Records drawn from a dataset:
==========

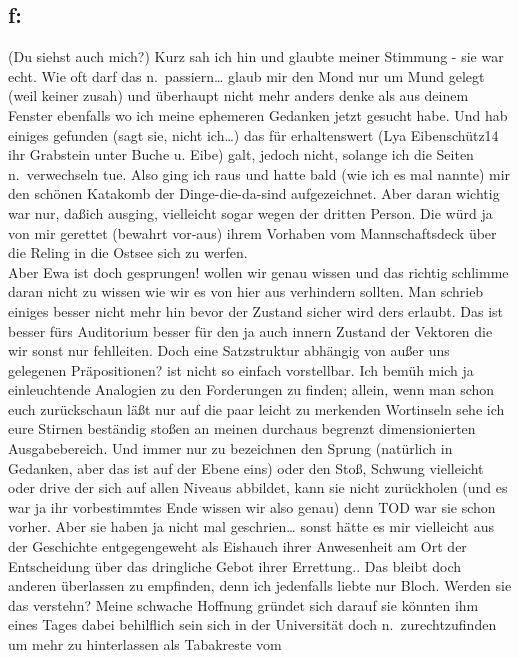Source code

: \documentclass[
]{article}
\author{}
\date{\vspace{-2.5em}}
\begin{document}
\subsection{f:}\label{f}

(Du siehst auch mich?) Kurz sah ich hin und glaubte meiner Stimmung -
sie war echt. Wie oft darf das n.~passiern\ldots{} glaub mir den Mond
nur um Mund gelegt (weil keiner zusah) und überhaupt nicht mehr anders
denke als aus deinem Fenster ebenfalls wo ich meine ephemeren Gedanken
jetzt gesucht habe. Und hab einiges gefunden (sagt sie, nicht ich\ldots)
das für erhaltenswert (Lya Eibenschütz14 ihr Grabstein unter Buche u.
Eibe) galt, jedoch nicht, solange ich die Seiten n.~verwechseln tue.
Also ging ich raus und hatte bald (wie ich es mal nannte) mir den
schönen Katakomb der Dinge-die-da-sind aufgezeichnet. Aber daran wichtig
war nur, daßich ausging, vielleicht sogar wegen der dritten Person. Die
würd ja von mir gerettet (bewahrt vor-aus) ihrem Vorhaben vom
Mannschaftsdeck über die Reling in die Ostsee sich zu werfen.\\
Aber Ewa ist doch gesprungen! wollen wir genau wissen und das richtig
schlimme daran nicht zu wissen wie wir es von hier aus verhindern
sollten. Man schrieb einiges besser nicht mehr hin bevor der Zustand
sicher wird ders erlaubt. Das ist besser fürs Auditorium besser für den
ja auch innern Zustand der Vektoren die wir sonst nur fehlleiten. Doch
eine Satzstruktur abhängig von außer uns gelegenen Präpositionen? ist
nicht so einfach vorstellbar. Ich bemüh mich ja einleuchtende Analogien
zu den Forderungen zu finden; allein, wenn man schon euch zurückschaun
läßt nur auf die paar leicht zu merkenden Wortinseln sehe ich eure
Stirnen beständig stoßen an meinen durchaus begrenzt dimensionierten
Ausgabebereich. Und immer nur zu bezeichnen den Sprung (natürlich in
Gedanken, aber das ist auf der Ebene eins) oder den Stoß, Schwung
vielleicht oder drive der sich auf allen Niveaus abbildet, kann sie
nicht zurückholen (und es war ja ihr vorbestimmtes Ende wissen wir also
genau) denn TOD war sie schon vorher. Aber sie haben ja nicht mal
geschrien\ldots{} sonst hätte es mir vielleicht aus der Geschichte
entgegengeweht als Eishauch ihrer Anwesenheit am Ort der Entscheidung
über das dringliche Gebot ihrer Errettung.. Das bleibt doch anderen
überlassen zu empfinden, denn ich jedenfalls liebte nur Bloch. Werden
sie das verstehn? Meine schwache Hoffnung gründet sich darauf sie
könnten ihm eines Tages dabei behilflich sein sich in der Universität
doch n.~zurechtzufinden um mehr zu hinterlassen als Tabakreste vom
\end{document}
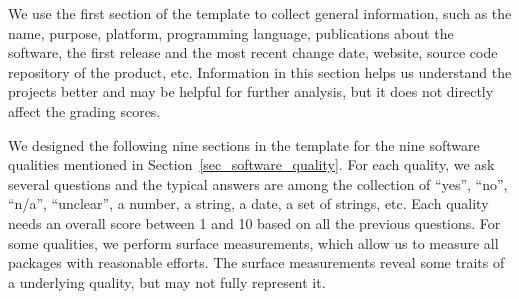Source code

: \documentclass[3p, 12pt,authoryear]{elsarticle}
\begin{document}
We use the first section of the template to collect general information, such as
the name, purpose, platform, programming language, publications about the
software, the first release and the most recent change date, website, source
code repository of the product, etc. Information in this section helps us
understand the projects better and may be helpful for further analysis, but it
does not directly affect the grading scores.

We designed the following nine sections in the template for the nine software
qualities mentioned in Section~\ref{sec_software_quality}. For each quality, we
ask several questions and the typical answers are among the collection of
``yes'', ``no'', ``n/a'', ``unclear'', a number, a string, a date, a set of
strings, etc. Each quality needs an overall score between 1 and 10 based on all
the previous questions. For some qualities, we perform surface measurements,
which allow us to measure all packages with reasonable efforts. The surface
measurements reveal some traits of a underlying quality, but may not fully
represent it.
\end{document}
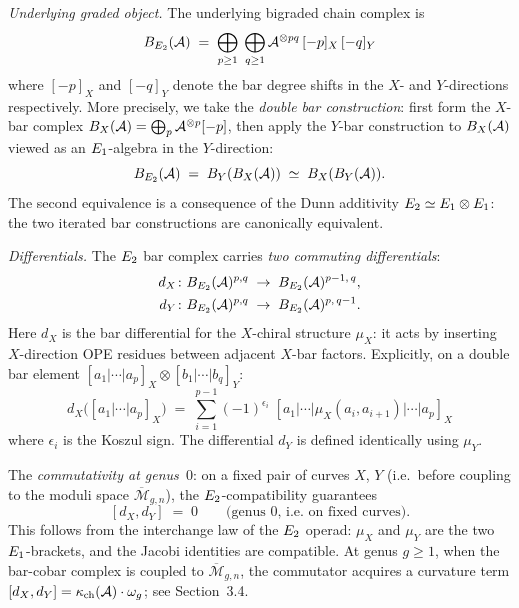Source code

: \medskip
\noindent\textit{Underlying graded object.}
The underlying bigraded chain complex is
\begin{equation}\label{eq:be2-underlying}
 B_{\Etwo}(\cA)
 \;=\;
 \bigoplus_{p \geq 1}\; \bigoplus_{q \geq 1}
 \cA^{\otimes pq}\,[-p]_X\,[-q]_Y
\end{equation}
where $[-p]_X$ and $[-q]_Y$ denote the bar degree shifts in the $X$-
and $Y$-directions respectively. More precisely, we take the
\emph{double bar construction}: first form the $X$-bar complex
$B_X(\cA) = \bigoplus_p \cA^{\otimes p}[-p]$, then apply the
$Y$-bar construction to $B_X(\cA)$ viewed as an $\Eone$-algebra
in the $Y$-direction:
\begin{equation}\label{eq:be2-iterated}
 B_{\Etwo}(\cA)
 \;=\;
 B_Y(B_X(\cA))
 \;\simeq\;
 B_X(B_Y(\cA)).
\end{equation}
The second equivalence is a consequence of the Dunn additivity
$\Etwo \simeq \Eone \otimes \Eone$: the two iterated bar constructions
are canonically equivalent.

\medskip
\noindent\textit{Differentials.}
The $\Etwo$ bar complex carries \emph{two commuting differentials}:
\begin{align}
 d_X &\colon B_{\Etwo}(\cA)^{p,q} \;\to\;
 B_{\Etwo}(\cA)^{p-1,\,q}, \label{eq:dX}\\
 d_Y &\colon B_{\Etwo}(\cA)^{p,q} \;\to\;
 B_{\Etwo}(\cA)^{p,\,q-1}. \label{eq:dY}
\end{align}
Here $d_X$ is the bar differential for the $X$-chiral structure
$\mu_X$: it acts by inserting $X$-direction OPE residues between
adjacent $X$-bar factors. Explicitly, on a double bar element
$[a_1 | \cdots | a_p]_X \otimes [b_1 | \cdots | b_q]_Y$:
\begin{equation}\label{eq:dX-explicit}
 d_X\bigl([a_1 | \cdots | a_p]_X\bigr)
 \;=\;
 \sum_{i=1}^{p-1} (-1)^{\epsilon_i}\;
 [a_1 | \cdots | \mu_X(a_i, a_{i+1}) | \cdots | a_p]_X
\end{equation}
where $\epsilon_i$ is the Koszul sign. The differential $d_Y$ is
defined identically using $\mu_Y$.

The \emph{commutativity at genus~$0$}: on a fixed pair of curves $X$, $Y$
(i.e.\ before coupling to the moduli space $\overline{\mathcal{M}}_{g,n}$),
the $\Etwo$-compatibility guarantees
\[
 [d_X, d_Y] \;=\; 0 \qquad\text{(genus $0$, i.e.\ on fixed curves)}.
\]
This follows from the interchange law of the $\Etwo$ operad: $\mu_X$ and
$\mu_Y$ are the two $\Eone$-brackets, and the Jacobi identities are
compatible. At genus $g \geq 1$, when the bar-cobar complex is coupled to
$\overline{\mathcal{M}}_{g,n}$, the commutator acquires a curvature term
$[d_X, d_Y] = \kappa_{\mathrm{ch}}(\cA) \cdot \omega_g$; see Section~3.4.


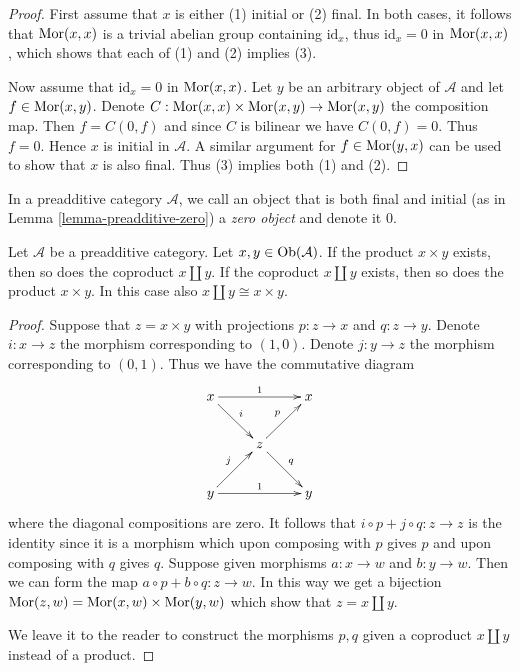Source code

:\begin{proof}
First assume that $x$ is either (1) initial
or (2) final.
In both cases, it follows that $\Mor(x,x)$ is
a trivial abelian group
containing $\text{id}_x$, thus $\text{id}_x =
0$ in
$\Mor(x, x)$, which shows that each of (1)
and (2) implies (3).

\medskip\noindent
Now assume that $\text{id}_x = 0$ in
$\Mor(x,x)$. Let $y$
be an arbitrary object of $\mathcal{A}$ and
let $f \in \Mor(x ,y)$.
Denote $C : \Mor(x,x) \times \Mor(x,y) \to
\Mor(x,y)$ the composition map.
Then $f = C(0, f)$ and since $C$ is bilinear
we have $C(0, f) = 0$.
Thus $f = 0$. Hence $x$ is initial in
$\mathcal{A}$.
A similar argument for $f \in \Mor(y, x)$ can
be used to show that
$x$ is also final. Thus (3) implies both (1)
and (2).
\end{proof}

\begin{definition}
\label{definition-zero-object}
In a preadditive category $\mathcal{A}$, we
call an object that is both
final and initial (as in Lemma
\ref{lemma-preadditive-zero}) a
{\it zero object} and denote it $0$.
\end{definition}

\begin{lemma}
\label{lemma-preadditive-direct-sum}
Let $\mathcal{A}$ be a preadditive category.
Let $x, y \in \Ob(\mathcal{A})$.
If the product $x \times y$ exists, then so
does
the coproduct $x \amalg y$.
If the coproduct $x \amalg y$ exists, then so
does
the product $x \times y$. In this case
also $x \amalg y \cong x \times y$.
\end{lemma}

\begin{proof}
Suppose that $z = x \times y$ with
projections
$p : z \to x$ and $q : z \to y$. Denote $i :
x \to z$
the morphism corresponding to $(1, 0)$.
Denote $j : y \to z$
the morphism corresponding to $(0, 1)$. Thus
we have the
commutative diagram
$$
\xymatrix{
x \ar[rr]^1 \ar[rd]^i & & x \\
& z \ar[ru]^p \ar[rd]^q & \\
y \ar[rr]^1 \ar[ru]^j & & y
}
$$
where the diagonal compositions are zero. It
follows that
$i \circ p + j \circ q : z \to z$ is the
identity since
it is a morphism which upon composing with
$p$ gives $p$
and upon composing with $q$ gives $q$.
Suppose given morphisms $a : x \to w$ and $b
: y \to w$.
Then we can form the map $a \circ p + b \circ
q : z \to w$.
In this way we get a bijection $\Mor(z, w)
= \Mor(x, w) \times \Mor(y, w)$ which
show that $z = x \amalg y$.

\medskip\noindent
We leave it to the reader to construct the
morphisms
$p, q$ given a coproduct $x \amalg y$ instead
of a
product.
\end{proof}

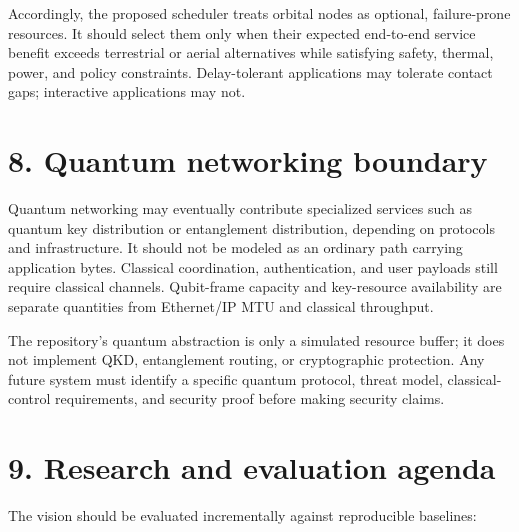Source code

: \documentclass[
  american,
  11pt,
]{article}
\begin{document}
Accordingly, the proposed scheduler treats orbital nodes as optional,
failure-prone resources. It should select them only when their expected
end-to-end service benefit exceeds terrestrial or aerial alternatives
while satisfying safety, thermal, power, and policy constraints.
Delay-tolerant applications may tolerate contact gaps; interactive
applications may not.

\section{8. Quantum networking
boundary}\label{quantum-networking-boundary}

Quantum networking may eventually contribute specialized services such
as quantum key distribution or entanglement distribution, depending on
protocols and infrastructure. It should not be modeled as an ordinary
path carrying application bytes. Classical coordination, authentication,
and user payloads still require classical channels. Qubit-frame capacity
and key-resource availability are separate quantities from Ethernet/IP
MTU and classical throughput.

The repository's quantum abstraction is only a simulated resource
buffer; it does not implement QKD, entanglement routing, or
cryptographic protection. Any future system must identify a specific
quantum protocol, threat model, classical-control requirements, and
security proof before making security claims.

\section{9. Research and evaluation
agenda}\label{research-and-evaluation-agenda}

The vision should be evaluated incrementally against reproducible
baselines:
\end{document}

==========

### What is being asked:
Where does the word "questions" appear in the records? Copy every line that holds it.

### Answer space:
ask several questions and the typical answers are among the collection of
the previous questions. For some qualities, we perform surface measurements,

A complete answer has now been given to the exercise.